Readership
Academics, Bacteriologists, Biotechnologists, Clinicians, Infectious Disease Specialists, Microbiologists, Pharmacologists, Researchers, Virologists
Scope
Aim: JAC-Antimicrobial Resistance (JAC-AMR) publishes clinically oriented opinions, reviews and original articles that advance the science and knowledge of antimicrobial resistance, stewardship and use relating to antibacterial, antifungal, antiviral and antiprotozoal agents. The Journal publishes primarily in human medicine, but articles in veterinary medicine will be considered, provided they fall within the scope of a regional or global ‘one health’ approach to antimicrobials.
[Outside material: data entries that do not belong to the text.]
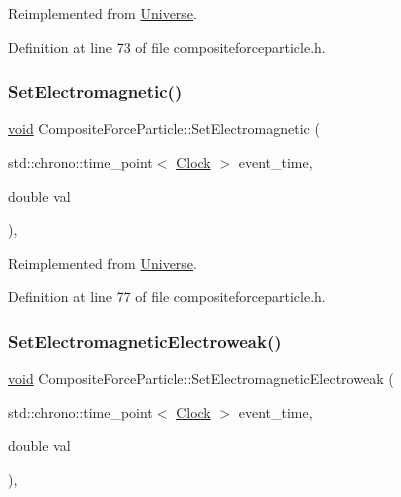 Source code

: Reimplemented from \mbox{\hyperlink{class_universe_aa22202ae740eb1355529afcb13285e91}{Universe}}.



Definition at line 73 of file compositeforceparticle.\+h.

\mbox{\label{class_composite_force_particle_a476c0d570c3be75c9e186df1ec2a5cda}} 
\subsubsection{\texorpdfstring{Set\+Electromagnetic()}{SetElectromagnetic()}}
{\footnotesize\ttfamily \mbox{\hyperlink{glad_8h_a950fc91edb4504f62f1c577bf4727c29}{void}} Composite\+Force\+Particle\+::\+Set\+Electromagnetic (\begin{DoxyParamCaption}\item[{std\+::chrono\+::time\+\_\+point$<$ \mbox{\hyperlink{universe_8h_a0ef8d951d1ca5ab3cfaf7ab4c7a6fd80}{Clock}} $>$}]{event\+\_\+time,  }\item[{double}]{val }\end{DoxyParamCaption})\hspace{0.3cm}{\ttfamily [inline]}, {\ttfamily [virtual]}}



Reimplemented from \mbox{\hyperlink{class_universe_aa981fc7e252b1fbbb675f0371860954d}{Universe}}.



Definition at line 77 of file compositeforceparticle.\+h.

\mbox{\label{class_composite_force_particle_ad53c5d396b3c56241174a9bd78f9e07a}} 
\subsubsection{\texorpdfstring{Set\+Electromagnetic\+Electroweak()}{SetElectromagneticElectroweak()}}
{\footnotesize\ttfamily \mbox{\hyperlink{glad_8h_a950fc91edb4504f62f1c577bf4727c29}{void}} Composite\+Force\+Particle\+::\+Set\+Electromagnetic\+Electroweak (\begin{DoxyParamCaption}\item[{std\+::chrono\+::time\+\_\+point$<$ \mbox{\hyperlink{universe_8h_a0ef8d951d1ca5ab3cfaf7ab4c7a6fd80}{Clock}} $>$}]{event\+\_\+time,  }\item[{double}]{val }\end{DoxyParamCaption})\hspace{0.3cm}{\ttfamily [inline]}, {\ttfamily [virtual]}}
As part of its commitment to support education with an emphasis on stewardship, JAC-AMR will also provide commentary and peer review on educational resources available online, in the form of a structured review of the content of the resources.
Scope
JAC-AMR particularly welcomes high-quality, original articles on behaviour change research, clinical trials, education research, epidemiology, health services and observational research, quality improvement science, and narrative or systematic reviews, and meta-analyses that have a clear, contemporaneous message in one or more of the following areas:
The practice of evidence-based education, medicine, public health or quality improvement relating to antimicrobial resistance, stewardship and use;
Other aspects of antimicrobial resistance, stewardship and use that fulfil the above criteria;
The pharmacokinetics/pharmacodynamics, administration and management of antimicrobials, including in the outpatient parenteral antimicrobial therapy (OPAT) and complex outpatient oral and parenteral antimicrobial therapy (COPAT) settings;
Other aspects of OPAT and COPAT (as defined above) that fulfil the above criteria ;
The clinical use of non-antimicrobial approaches in infection management;
The clinical use of novel diagnostics or new diagnostic approaches in infection management;
Diagnostic stewardship relating to clinical infection management;
Clinical aspects of antimicrobial adverse effects, allergies/intolerances or drug–drug interactions;
The shared patient–prescriber decision-making approach to clinical infection management.